◆ **Goal of the exercise**
Quote the data below in full, minus the images.

[Stored data entries]
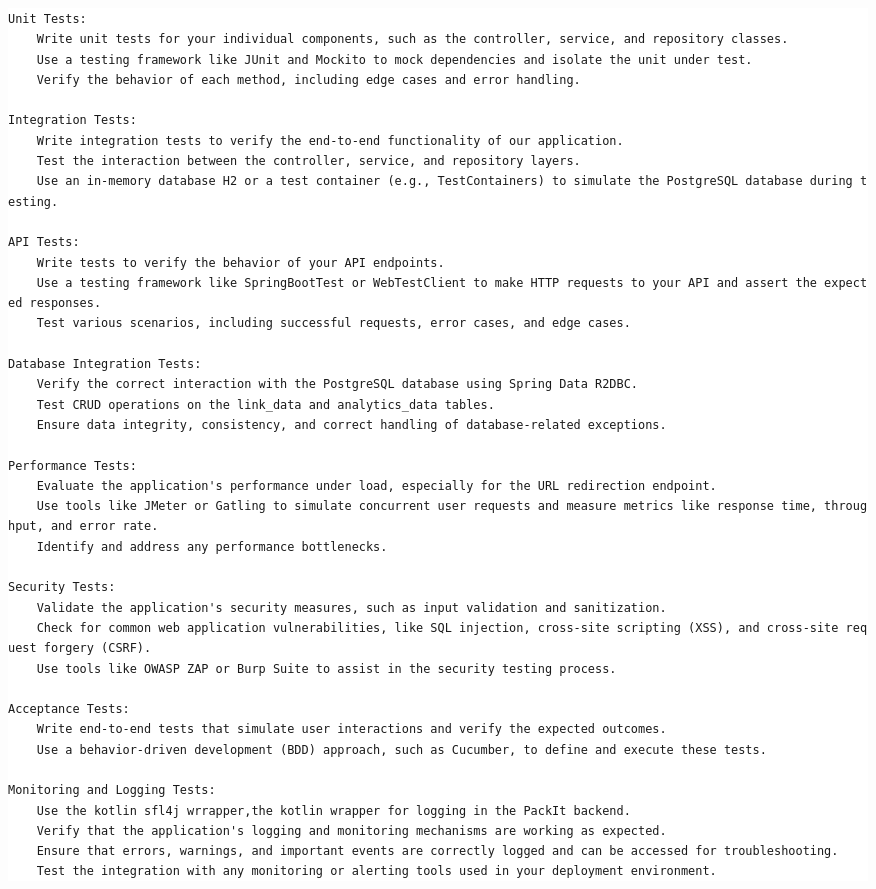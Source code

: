 
    Unit Tests:
        Write unit tests for your individual components, such as the controller, service, and repository classes.
        Use a testing framework like JUnit and Mockito to mock dependencies and isolate the unit under test.
        Verify the behavior of each method, including edge cases and error handling.

    Integration Tests:
        Write integration tests to verify the end-to-end functionality of our application.
        Test the interaction between the controller, service, and repository layers.
        Use an in-memory database H2 or a test container (e.g., TestContainers) to simulate the PostgreSQL database during testing.

    API Tests:
        Write tests to verify the behavior of your API endpoints.
        Use a testing framework like SpringBootTest or WebTestClient to make HTTP requests to your API and assert the expected responses.
        Test various scenarios, including successful requests, error cases, and edge cases.

    Database Integration Tests:
        Verify the correct interaction with the PostgreSQL database using Spring Data R2DBC.
        Test CRUD operations on the link_data and analytics_data tables.
        Ensure data integrity, consistency, and correct handling of database-related exceptions.

    Performance Tests:
        Evaluate the application's performance under load, especially for the URL redirection endpoint.
        Use tools like JMeter or Gatling to simulate concurrent user requests and measure metrics like response time, throughput, and error rate.
        Identify and address any performance bottlenecks.

    Security Tests:
        Validate the application's security measures, such as input validation and sanitization.
        Check for common web application vulnerabilities, like SQL injection, cross-site scripting (XSS), and cross-site request forgery (CSRF).
        Use tools like OWASP ZAP or Burp Suite to assist in the security testing process.

    Acceptance Tests:
        Write end-to-end tests that simulate user interactions and verify the expected outcomes.
        Use a behavior-driven development (BDD) approach, such as Cucumber, to define and execute these tests.

    Monitoring and Logging Tests:
        Use the kotlin sfl4j wrrapper,the kotlin wrapper for logging in the PackIt backend.
        Verify that the application's logging and monitoring mechanisms are working as expected.
        Ensure that errors, warnings, and important events are correctly logged and can be accessed for troubleshooting.
        Test the integration with any monitoring or alerting tools used in your deployment environment.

◆ **Task result**
Source code

: 
    Unit Tests:
        Write unit tests for your individual components, such as the controller, service, and repository classes.
        Use a testing framework like JUnit and Mockito to mock dependencies and isolate the unit under test.
        Verify the behavior of each method, including edge cases and error handling.

    Integration Tests:
        Write integration tests to verify the end-to-end functionality of our application.
        Test the interaction between the controller, service, and repository layers.
        Use an in-memory database H2 or a test container (e.g., TestContainers) to simulate the PostgreSQL database during testing.

    API Tests:
        Write tests to verify the behavior of your API endpoints.
        Use a testing framework like SpringBootTest or WebTestClient to make HTTP requests to your API and assert the expected responses.
        Test various scenarios, including successful requests, error cases, and edge cases.

    Database Integration Tests:
        Verify the correct interaction with the PostgreSQL database using Spring Data R2DBC.
        Test CRUD operations on the link_data and analytics_data tables.
        Ensure data integrity, consistency, and correct handling of database-related exceptions.

    Performance Tests:
        Evaluate the application's performance under load, especially for the URL redirection endpoint.
        Use tools like JMeter or Gatling to simulate concurrent user requests and measure metrics like response time, throughput, and error rate.
        Identify and address any performance bottlenecks.

    Security Tests:
        Validate the application's security measures, such as input validation and sanitization.
        Check for common web application vulnerabilities, like SQL injection, cross-site scripting (XSS), and cross-site request forgery (CSRF).
        Use tools like OWASP ZAP or Burp Suite to assist in the security testing process.

    Acceptance Tests:
        Write end-to-end tests that simulate user interactions and verify the expected outcomes.
        Use a behavior-driven development (BDD) approach, such as Cucumber, to define and execute these tests.

    Monitoring and Logging Tests:
        Use the kotlin sfl4j wrrapper,the kotlin wrapper for logging in the PackIt backend.
        Verify that the application's logging and monitoring mechanisms are working as expected.
        Ensure that errors, warnings, and important events are correctly logged and can be accessed for troubleshooting.
        Test the integration with any monitoring or alerting tools used in your deployment environment.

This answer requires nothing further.